The missing Add/Remove is also syptomatic of spyware/malware. Please be sure to do the following so we can check your system:

If you haven't already, download, install, update immediately, then run AdawareSE. Make sure to customize the settings in Ad-aware for better scan results. 

Then download, install, update immediately, click on 'Immunize' Spybot S&D. 

Have each fix whatever problems they may find.

Next, run an online virus scan at TrendMicro or *RAV Antivirus.*
Please select the autoclean option when using Trend Micro.

Then get HijackThis . This program will help us determine if there are any spyware/malware on your computer. Run the scan, save the log, but *do not* fix anything yet. Many files it finds are harmless, and required for your system to operate.
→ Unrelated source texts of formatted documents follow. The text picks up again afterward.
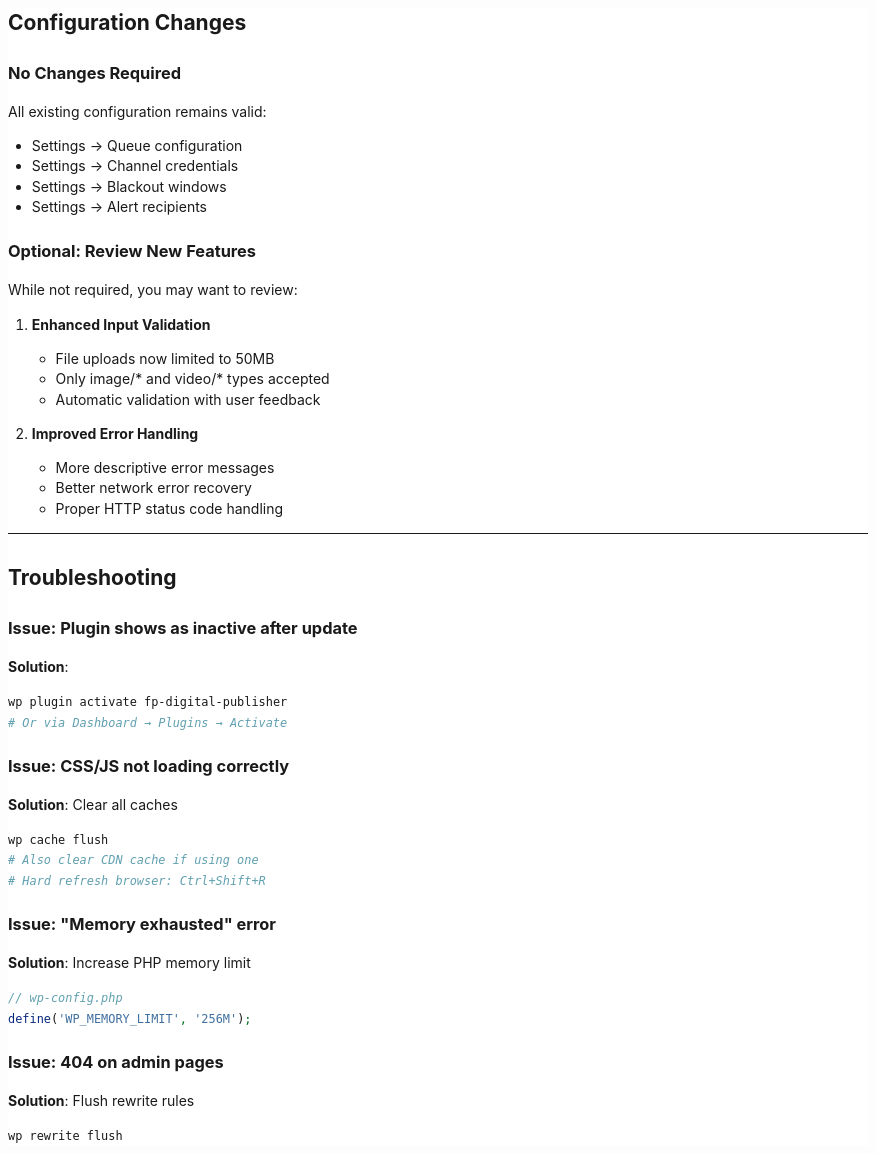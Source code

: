 
## Configuration Changes

### No Changes Required

All existing configuration remains valid:
- Settings → Queue configuration
- Settings → Channel credentials
- Settings → Blackout windows
- Settings → Alert recipients

### Optional: Review New Features

While not required, you may want to review:

1. **Enhanced Input Validation**
   - File uploads now limited to 50MB
   - Only image/* and video/* types accepted
   - Automatic validation with user feedback

2. **Improved Error Handling**
   - More descriptive error messages
   - Better network error recovery
   - Proper HTTP status code handling

---

## Troubleshooting

### Issue: Plugin shows as inactive after update
**Solution**:
```bash
wp plugin activate fp-digital-publisher
# Or via Dashboard → Plugins → Activate
```

### Issue: CSS/JS not loading correctly
**Solution**: Clear all caches
```bash
wp cache flush
# Also clear CDN cache if using one
# Hard refresh browser: Ctrl+Shift+R
```

### Issue: "Memory exhausted" error
**Solution**: Increase PHP memory limit
```php
// wp-config.php
define('WP_MEMORY_LIMIT', '256M');
```

### Issue: 404 on admin pages
**Solution**: Flush rewrite rules
```bash
wp rewrite flush
```
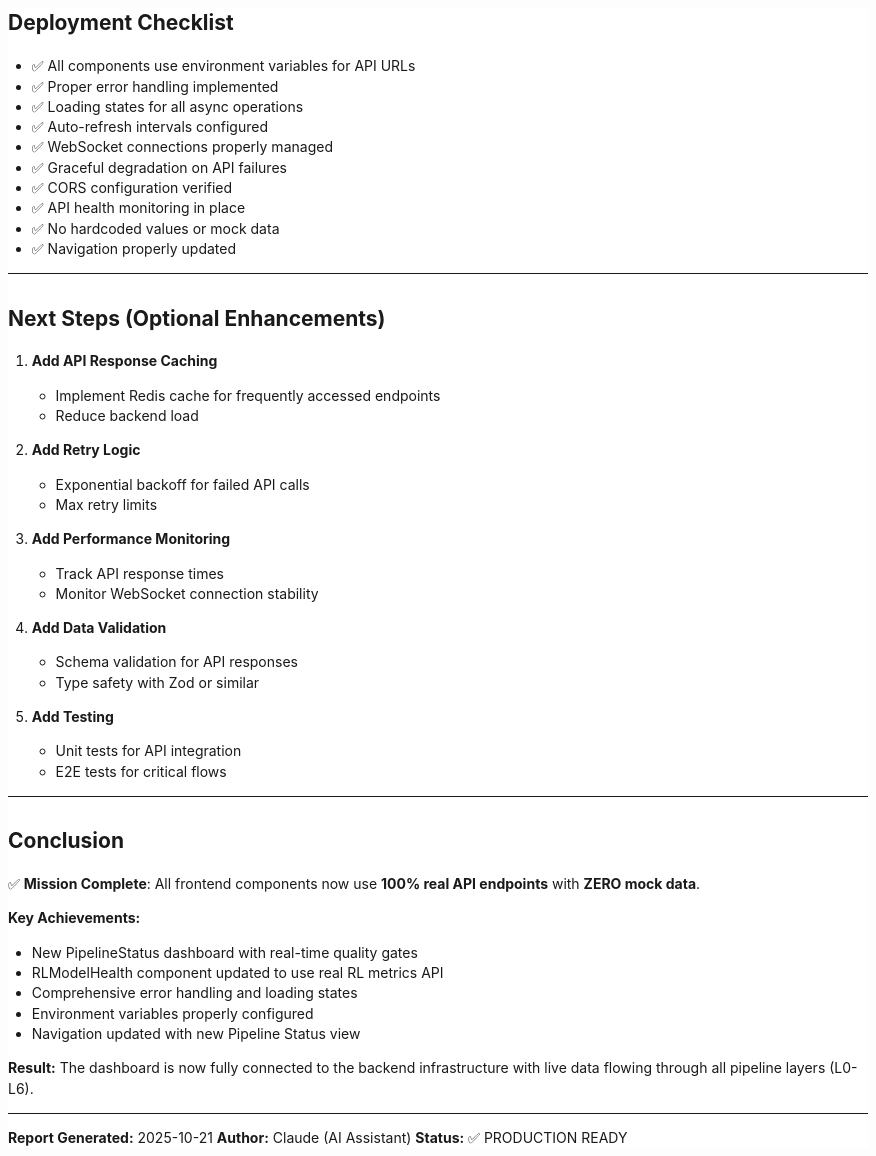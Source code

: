 
## Deployment Checklist

- ✅ All components use environment variables for API URLs
- ✅ Proper error handling implemented
- ✅ Loading states for all async operations
- ✅ Auto-refresh intervals configured
- ✅ WebSocket connections properly managed
- ✅ Graceful degradation on API failures
- ✅ CORS configuration verified
- ✅ API health monitoring in place
- ✅ No hardcoded values or mock data
- ✅ Navigation properly updated

---

## Next Steps (Optional Enhancements)

1. **Add API Response Caching**
   - Implement Redis cache for frequently accessed endpoints
   - Reduce backend load

2. **Add Retry Logic**
   - Exponential backoff for failed API calls
   - Max retry limits

3. **Add Performance Monitoring**
   - Track API response times
   - Monitor WebSocket connection stability

4. **Add Data Validation**
   - Schema validation for API responses
   - Type safety with Zod or similar

5. **Add Testing**
   - Unit tests for API integration
   - E2E tests for critical flows

---

## Conclusion

✅ **Mission Complete**: All frontend components now use **100% real API endpoints** with **ZERO mock data**.

**Key Achievements:**
- New PipelineStatus dashboard with real-time quality gates
- RLModelHealth component updated to use real RL metrics API
- Comprehensive error handling and loading states
- Environment variables properly configured
- Navigation updated with new Pipeline Status view

**Result:** The dashboard is now fully connected to the backend infrastructure with live data flowing through all pipeline layers (L0-L6).

---

**Report Generated:** 2025-10-21
**Author:** Claude (AI Assistant)
**Status:** ✅ PRODUCTION READY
Post your log in a *new thread* in the HijackThis Log Help forum. This our dedicated spyware/virus forum. One of the expert analysts there will look over your log and assist you. Please include a brief description of the problem you are having and what you have done to fix it so far.


----------



## rahulnair_rahul (Mar 12, 2005)

First of all I thank you very much.

Now all the applications are listed in Add-Remove programs. I tried with spyware and registry cleaner. It found working. 

Thank you very much.


----------



## Ried (Jan 11, 2005)

Good, I'm glad things are working for you now. :smile: It might be a good idea to post a Hijackthis log as suggested earlier so we can check for any spyware that may not show up in Spybot or AdAware.


----------